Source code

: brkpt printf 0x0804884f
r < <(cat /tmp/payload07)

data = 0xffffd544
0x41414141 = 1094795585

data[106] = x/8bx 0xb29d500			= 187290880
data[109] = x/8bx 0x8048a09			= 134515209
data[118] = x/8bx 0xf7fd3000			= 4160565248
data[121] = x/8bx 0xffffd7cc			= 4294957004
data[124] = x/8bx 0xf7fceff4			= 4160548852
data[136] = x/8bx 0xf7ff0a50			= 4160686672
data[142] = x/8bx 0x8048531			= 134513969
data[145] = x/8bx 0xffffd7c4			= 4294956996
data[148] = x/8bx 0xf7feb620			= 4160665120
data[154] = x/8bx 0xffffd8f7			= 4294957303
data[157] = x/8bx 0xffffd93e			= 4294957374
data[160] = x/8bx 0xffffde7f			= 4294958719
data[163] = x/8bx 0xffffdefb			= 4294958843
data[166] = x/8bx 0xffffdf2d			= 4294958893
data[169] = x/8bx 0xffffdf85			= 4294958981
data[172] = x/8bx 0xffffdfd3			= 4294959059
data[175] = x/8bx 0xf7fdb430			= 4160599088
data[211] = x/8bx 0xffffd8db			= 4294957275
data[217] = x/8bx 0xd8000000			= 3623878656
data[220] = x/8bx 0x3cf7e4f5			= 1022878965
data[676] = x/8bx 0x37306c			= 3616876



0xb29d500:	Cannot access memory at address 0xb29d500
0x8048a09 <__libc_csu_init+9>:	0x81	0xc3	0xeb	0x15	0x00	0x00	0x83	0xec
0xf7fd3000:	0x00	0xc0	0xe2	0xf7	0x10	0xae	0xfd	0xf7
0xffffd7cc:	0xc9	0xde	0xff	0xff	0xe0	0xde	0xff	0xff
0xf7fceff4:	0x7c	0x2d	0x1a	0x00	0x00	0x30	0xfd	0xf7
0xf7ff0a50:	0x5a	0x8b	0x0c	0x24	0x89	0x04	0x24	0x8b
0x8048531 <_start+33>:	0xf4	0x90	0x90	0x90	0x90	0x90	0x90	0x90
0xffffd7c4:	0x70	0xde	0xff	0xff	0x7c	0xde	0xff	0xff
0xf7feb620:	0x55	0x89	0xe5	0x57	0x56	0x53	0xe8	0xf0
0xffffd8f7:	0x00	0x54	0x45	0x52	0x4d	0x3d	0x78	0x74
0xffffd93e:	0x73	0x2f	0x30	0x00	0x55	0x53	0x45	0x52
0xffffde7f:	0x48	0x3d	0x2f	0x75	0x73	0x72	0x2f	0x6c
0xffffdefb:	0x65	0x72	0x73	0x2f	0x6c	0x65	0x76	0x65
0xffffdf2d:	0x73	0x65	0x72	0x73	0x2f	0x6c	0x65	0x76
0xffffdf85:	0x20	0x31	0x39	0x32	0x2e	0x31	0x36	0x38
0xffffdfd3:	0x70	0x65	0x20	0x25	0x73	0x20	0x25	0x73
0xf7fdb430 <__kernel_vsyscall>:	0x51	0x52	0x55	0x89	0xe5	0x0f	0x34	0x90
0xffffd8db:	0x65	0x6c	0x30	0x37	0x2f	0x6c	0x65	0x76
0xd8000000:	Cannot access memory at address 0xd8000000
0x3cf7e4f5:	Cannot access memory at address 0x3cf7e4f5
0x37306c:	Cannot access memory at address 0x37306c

#### What to produce
Could you retype all of the records above exactly as they appear?

#### Response
Source code

: brkpt printf 0x0804884f
r < <(cat /tmp/payload07)

data = 0xffffd544
0x41414141 = 1094795585

data[106] = x/8bx 0xb29d500			= 187290880
data[109] = x/8bx 0x8048a09			= 134515209
data[118] = x/8bx 0xf7fd3000			= 4160565248
data[121] = x/8bx 0xffffd7cc			= 4294957004
data[124] = x/8bx 0xf7fceff4			= 4160548852
data[136] = x/8bx 0xf7ff0a50			= 4160686672
data[142] = x/8bx 0x8048531			= 134513969
data[145] = x/8bx 0xffffd7c4			= 4294956996
data[148] = x/8bx 0xf7feb620			= 4160665120
data[154] = x/8bx 0xffffd8f7			= 4294957303
data[157] = x/8bx 0xffffd93e			= 4294957374
data[160] = x/8bx 0xffffde7f			= 4294958719
data[163] = x/8bx 0xffffdefb			= 4294958843
data[166] = x/8bx 0xffffdf2d			= 4294958893
data[169] = x/8bx 0xffffdf85			= 4294958981
data[172] = x/8bx 0xffffdfd3			= 4294959059
data[175] = x/8bx 0xf7fdb430			= 4160599088
data[211] = x/8bx 0xffffd8db			= 4294957275
data[217] = x/8bx 0xd8000000			= 3623878656
data[220] = x/8bx 0x3cf7e4f5			= 1022878965
data[676] = x/8bx 0x37306c			= 3616876



0xb29d500:	Cannot access memory at address 0xb29d500
0x8048a09 <__libc_csu_init+9>:	0x81	0xc3	0xeb	0x15	0x00	0x00	0x83	0xec
0xf7fd3000:	0x00	0xc0	0xe2	0xf7	0x10	0xae	0xfd	0xf7
0xffffd7cc:	0xc9	0xde	0xff	0xff	0xe0	0xde	0xff	0xff
0xf7fceff4:	0x7c	0x2d	0x1a	0x00	0x00	0x30	0xfd	0xf7
0xf7ff0a50:	0x5a	0x8b	0x0c	0x24	0x89	0x04	0x24	0x8b
0x8048531 <_start+33>:	0xf4	0x90	0x90	0x90	0x90	0x90	0x90	0x90
0xffffd7c4:	0x70	0xde	0xff	0xff	0x7c	0xde	0xff	0xff
0xf7feb620:	0x55	0x89	0xe5	0x57	0x56	0x53	0xe8	0xf0
0xffffd8f7:	0x00	0x54	0x45	0x52	0x4d	0x3d	0x78	0x74
0xffffd93e:	0x73	0x2f	0x30	0x00	0x55	0x53	0x45	0x52
0xffffde7f:	0x48	0x3d	0x2f	0x75	0x73	0x72	0x2f	0x6c
0xffffdefb:	0x65	0x72	0x73	0x2f	0x6c	0x65	0x76	0x65
0xffffdf2d:	0x73	0x65	0x72	0x73	0x2f	0x6c	0x65	0x76
0xffffdf85:	0x20	0x31	0x39	0x32	0x2e	0x31	0x36	0x38
0xffffdfd3:	0x70	0x65	0x20	0x25	0x73	0x20	0x25	0x73
0xf7fdb430 <__kernel_vsyscall>:	0x51	0x52	0x55	0x89	0xe5	0x0f	0x34	0x90
0xffffd8db:	0x65	0x6c	0x30	0x37	0x2f	0x6c	0x65	0x76
0xd8000000:	Cannot access memory at address 0xd8000000
0x3cf7e4f5:	Cannot access memory at address 0x3cf7e4f5
0x37306c:	Cannot access memory at address 0x37306c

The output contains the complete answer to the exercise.